* Description of the task
Produce a verbatim transcription of the records below, beginning at the line containing "After finishing the" and ending at the final line; include only those lines.

Extracted records
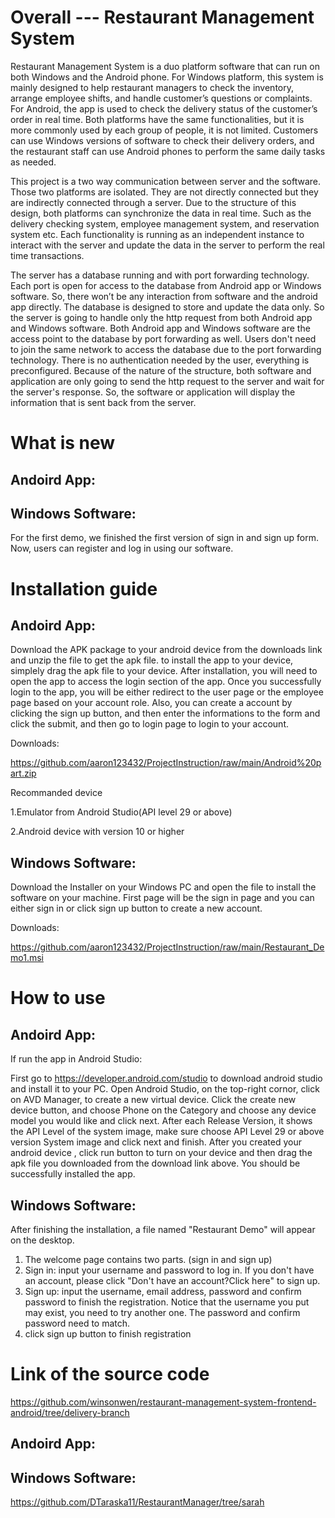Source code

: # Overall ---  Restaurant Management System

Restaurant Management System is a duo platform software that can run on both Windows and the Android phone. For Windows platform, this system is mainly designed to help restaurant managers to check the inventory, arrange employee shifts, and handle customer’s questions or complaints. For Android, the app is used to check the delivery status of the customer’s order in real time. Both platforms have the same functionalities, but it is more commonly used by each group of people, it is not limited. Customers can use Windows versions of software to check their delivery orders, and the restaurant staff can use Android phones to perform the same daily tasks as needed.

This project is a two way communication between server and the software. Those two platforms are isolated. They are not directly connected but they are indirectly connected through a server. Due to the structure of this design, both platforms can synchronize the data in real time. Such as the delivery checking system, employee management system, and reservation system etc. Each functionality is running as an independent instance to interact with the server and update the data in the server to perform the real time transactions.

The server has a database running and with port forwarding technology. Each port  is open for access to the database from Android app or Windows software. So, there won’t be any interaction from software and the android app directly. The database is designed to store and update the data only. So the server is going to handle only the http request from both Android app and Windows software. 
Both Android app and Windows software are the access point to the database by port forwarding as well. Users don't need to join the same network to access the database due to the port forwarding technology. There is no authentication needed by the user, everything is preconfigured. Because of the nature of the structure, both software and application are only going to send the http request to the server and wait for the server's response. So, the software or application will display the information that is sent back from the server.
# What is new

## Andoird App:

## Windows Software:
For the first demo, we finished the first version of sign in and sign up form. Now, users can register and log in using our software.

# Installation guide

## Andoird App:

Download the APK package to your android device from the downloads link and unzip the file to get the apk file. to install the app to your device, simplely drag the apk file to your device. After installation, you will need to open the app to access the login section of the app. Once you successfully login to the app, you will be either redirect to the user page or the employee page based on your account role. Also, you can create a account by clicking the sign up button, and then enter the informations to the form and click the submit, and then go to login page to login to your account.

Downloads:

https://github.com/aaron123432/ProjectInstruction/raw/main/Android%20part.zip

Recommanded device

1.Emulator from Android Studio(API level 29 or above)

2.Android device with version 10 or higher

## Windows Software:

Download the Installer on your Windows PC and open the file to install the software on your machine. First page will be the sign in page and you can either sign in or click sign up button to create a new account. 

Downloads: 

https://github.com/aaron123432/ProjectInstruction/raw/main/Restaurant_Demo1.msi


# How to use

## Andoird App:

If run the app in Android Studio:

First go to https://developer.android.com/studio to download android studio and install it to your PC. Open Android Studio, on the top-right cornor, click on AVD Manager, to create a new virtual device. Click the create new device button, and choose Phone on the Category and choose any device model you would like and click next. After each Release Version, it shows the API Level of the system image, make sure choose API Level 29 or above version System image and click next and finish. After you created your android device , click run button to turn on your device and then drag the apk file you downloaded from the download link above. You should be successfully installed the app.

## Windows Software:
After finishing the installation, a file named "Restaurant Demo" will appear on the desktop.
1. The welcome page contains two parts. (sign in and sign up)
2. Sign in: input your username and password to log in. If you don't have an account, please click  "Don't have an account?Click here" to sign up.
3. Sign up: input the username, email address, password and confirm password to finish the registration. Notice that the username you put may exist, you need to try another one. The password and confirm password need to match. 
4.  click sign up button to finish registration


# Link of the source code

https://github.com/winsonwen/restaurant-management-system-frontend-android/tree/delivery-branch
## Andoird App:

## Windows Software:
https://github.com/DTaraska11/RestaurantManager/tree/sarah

* Response for this exercise
After finishing the installation, a file named "Restaurant Demo" will appear on the desktop.
1. The welcome page contains two parts. (sign in and sign up)
2. Sign in: input your username and password to log in. If you don't have an account, please click  "Don't have an account?Click here" to sign up.
3. Sign up: input the username, email address, password and confirm password to finish the registration. Notice that the username you put may exist, you need to try another one. The password and confirm password need to match. 
4.  click sign up button to finish registration


# Link of the source code

https://github.com/winsonwen/restaurant-management-system-frontend-android/tree/delivery-branch
## Andoird App:

## Windows Software:
https://github.com/DTaraska11/RestaurantManager/tree/sarah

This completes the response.